What you are asked to do. Every line from the one containing "days | **+1.4% earnings boost** |" to the one containing "(EUR/h) | Interpretation |" in the records below, both included, must be set down exactly, and no other line.

Stored dataset items:
****************

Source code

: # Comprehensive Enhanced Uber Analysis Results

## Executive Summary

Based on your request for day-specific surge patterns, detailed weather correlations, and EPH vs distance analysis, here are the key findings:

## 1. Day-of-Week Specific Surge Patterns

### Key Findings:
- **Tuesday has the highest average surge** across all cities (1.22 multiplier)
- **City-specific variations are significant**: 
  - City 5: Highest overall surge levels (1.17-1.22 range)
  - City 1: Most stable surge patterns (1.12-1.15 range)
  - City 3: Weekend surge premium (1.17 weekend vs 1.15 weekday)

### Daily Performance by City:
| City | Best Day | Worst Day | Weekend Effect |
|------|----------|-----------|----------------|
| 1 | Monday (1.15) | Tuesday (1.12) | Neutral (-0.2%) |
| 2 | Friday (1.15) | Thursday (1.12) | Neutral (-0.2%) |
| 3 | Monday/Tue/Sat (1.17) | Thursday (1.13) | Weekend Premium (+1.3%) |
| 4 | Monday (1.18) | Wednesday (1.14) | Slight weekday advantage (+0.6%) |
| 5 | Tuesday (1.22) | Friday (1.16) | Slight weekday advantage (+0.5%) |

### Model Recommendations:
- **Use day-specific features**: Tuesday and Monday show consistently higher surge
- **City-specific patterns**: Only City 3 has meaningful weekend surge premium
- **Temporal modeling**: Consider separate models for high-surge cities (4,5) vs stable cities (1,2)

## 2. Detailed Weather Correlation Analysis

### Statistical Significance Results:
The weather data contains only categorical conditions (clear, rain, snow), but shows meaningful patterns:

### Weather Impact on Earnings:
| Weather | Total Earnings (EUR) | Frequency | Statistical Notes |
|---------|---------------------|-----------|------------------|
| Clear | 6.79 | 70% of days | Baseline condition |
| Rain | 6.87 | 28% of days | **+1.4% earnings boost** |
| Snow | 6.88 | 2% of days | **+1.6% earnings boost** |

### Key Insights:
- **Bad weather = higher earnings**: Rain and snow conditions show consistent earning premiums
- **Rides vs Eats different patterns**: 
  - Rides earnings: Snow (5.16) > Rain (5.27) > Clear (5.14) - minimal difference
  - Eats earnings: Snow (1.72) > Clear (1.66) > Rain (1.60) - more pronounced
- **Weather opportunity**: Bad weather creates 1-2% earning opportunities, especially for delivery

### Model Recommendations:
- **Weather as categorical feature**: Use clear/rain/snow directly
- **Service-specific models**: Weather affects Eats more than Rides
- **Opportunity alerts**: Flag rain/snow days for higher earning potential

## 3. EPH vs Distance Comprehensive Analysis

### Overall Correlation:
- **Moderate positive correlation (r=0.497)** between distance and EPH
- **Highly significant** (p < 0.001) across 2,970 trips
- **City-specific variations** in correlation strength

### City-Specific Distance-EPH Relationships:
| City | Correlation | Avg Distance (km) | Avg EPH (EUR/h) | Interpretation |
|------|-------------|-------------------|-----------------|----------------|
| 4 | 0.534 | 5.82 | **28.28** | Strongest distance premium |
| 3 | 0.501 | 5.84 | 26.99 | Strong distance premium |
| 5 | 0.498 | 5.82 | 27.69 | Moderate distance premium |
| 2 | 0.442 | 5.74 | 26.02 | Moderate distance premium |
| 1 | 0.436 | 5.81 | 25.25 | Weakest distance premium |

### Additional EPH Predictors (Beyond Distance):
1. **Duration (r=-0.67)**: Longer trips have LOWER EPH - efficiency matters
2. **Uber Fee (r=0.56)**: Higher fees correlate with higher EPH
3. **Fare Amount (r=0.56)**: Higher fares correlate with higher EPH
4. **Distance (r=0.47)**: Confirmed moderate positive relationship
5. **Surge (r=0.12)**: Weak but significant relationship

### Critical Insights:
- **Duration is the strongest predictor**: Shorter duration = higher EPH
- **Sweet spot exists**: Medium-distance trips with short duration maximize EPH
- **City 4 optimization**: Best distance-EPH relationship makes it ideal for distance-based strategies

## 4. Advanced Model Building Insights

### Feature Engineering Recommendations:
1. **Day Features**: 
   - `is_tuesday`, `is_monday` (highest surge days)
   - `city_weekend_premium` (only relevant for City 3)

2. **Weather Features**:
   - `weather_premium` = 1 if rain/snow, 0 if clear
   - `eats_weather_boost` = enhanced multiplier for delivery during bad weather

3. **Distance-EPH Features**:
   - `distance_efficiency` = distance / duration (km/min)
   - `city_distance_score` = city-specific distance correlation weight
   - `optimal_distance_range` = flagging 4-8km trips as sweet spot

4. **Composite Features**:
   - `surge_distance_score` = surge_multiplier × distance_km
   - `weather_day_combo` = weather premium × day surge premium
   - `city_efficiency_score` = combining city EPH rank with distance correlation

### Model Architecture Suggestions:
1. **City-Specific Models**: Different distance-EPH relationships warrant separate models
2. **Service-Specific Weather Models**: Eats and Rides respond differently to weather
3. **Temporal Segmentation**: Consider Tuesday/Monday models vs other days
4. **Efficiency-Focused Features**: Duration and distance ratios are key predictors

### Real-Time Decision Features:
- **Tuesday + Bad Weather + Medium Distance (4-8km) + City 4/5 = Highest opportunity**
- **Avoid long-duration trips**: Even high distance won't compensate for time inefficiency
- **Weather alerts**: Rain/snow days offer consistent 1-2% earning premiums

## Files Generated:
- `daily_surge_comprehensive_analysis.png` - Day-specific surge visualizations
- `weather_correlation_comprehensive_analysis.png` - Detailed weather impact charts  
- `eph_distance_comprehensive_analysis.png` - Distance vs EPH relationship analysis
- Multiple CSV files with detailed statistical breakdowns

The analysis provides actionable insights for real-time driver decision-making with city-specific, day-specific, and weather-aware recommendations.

****************

Exercise result.
| Rain | 6.87 | 28% of days | **+1.4% earnings boost** |
| Snow | 6.88 | 2% of days | **+1.6% earnings boost** |

### Key Insights:
- **Bad weather = higher earnings**: Rain and snow conditions show consistent earning premiums
- **Rides vs Eats different patterns**: 
  - Rides earnings: Snow (5.16) > Rain (5.27) > Clear (5.14) - minimal difference
  - Eats earnings: Snow (1.72) > Clear (1.66) > Rain (1.60) - more pronounced
- **Weather opportunity**: Bad weather creates 1-2% earning opportunities, especially for delivery

### Model Recommendations:
- **Weather as categorical feature**: Use clear/rain/snow directly
- **Service-specific models**: Weather affects Eats more than Rides
- **Opportunity alerts**: Flag rain/snow days for higher earning potential

## 3. EPH vs Distance Comprehensive Analysis

### Overall Correlation:
- **Moderate positive correlation (r=0.497)** between distance and EPH
- **Highly significant** (p < 0.001) across 2,970 trips
- **City-specific variations** in correlation strength

### City-Specific Distance-EPH Relationships:
| City | Correlation | Avg Distance (km) | Avg EPH (EUR/h) | Interpretation |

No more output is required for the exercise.